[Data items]
::::
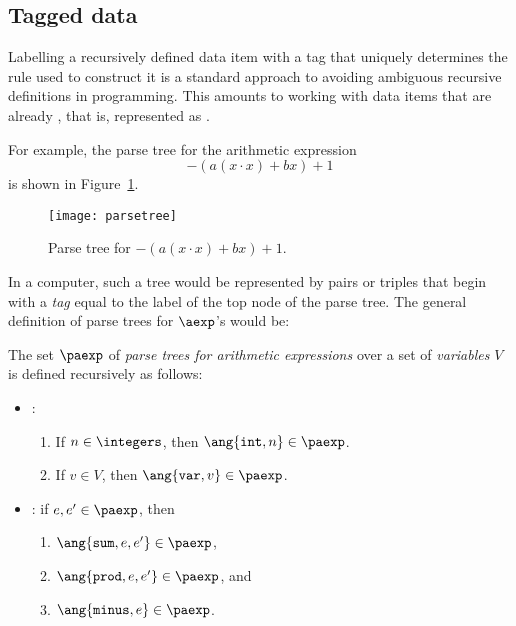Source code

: \begin{definition}
\begin{editingnotes}

\section{Tagged data}

Labelling a recursively defined data item with a tag that uniquely
determines the rule used to construct it is a standard approach to
avoiding ambiguous recursive definitions in programming.  This
amounts to working with data items that are already , that
is, represented as .

For example, the parse tree for the arithmetic expression
\begin{equation}\label{ax}
-(a(x\cdot x)+ bx) + 1
\end{equation}
is shown in Figure~\ref{fig:parse}.

\begin{figure}
\texttt{[image: parsetree]}
\caption{Parse tree for $-(a(x\cdot x)+ bx) + 1$.}
\label{fig:parse}
\end{figure}

In a computer, such a tree would be represented by pairs or triples
that begin with a
\emph{tag} equal to the label of the top node of the parse tree.  
The general definition of parse trees for $\aexp$'s would be:


\begin{definition}\label{arithparse}
The set $\paexp$ of \emph{parse trees for arithmetic expressions} 
over a set of
\emph{variables} $V$ is defined recursively as follows:
\begin{itemize}
\item {}:
\begin{enumerate}
\item If $n \in \integers$, then $\ang{\texttt{int}, n} \in \paexp$.
\item If $v \in V$, then $\ang{\texttt{var}, v} \in \paexp$.
\end{enumerate}
\item {}: if $e,e' \in \paexp$, then
\begin{enumerate}
\item $\ang{\texttt{sum}, e, e'} \in \paexp$,
\item $\ang{\texttt{prod}, e, e'} \in \paexp$, and
\item $\ang{\texttt{minus}, e} \in \paexp$.
\end{enumerate}
\end{itemize}
\end{definition}


\end{editingnotes}
\end{definition}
::::
EXERCISE OBJECTIVE:
For the string "recursively", search the preceding data and copy every line that includes it.

FINAL ANSWER:
Labelling a recursively defined data item with a tag that uniquely
\emph{variables} $V$ is defined recursively as follows:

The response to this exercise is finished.